The density model is homogeneous with 2800\,kg/m$^3$ and kept constant during inversion. The elastic model is generated in IFOS3D on the fly (\textbf{READMOD}=0) using the function \textit{src/hh\_toy.c} as defined in \textit{src/Makefile}.\\
The model size is 128\,m$\times$128\,m $\times$147.2\,m in $x$-, $y$- and $z$-direction. We use a grid point distance of \textbf{DX}=\textbf{DY}=\textbf{DZ}=0.8\,m and thus a grid size of \textbf{NX}=160, \textbf{NY}=160 and \textbf{NZ}=184 points. \\
We use spatial FD-operators of \textbf{FDORDER}=4 and Holberg coefficients (\textbf{FDCOEFF=2}). This fullfills the dispersion criterion (see SOFI manual) up to a frequency of 500\,Hz ($v_{s,min}=3450$\,m/s):
\begin{equation}
dh <= \frac{v_{s,min}}{nf_{max}}=\frac{v_{s,min}}{8.32f_{max}}
\end{equation}
For our maximum frequency of 320\,Hz used for inversion this is well sufficient. \\
The total calculation time is \textbf{TIME}=0.06\,s with a time stepping of 5e$^{-5}$s resulting in 1200 tiesteps per forward modeling. The stability criterion is fullfilled ($v_{p,max}=6700$\,m/s):
\begin{equation}
dt<=\frac{dh}{0.487v_{p,max}}=2.4e^{-4}
\end{equation}
The model does not contain a free surface (\textbf{FREE\_SURF}=0) and as boundary condition we use a PML-layer (\textbf{FW}) of 10 grid points width at each model side.\\
\subsection{Sources and receivers}
\begin{figure}[h!]
\begin{center}
\includegraphics[width=0.8\textwidth]{fig_toy/source_toy}
\caption[Toy example - source wavelet and spectrum]{The toy example - normalised amplitude and spectrum of sin$^3$-source wavelet }\label{fig:toy_wavelet}
\end{center}
\end{figure}
Sources and receivers are arranged within $x$-$y$-planes, as indicated in Figure~\ref{fig:toy_model}. The sources are listed in \textit{sources/sources\_toy.dat} (\textbf{SOURCE\_FILE}). We use 12 (3$\times$4) sources in 92\,m depth with a central frequency of \textbf{FC}=300\,Hz. The sources are vertical directed point forces (\textbf{QUELLTYP}=4) with sin$^3$-wavelets (\textbf{QUELLART=4}) as source time functions. The corresponding source wavelet can be seen in figure~\ref{fig:toy_wavelet}a. This source wavelet comprises the low frequencies with $40\%$ of the maximum amplitude left at about 400\,Hz (figure~\ref{fig:toy_wavelet}b). \\
The receivers are arranged using a horizontal receiver array (\textbf{READREC}=2, \textbf{REC\_ARRAY}=1) in 24\,m depth. The distance between the receivers is \textbf{DRX}=\textbf{DRY}=10 gridpoints, which gives a total number of 169 receivers.

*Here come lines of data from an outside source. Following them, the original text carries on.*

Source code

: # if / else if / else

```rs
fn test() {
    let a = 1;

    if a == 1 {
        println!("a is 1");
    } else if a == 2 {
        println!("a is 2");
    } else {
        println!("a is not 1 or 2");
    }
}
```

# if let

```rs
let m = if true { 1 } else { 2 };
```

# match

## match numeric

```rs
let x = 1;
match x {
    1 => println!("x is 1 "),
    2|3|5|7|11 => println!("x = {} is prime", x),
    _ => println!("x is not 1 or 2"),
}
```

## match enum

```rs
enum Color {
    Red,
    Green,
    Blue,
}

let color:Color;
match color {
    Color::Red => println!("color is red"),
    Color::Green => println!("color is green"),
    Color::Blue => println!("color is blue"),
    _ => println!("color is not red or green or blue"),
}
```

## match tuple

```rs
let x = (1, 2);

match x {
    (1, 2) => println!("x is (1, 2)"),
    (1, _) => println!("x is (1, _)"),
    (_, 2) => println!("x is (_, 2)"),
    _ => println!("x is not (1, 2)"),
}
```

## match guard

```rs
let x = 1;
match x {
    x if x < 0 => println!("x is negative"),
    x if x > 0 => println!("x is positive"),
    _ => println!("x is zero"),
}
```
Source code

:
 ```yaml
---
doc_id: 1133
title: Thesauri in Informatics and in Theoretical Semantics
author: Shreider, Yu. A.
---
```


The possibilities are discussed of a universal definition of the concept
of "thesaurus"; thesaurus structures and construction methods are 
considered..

\subsection{Inversion parameters}
For the inversion we use homogeneous starting models with $v_s=3600$\,m/s and $v_p=6200$\,m/s. In total 60 iterations are performed (\textbf{ITMIN, ITMAX }= 1, 60) and five frequencies are employed simultanously (\textbf{NFMAX}=5). For preconditioning of gradients a local taper is applied around source and receiver positions (\textbf{DAMPTYPE}=2). We do not use the diagonal Hessian approximation (\textbf{HESS}=0) or the L-BFGS method (\textbf{LBFGS}=0). Out of the total number of 12 shots we use 4 shots for the steplength estimation (\textbf{NSHOTS\_STEP}=4) and start with an initial test steplength of 0.02 (\textbf{TESTSTEP}=0.02). The filenames for gradient and model output are given in the input file.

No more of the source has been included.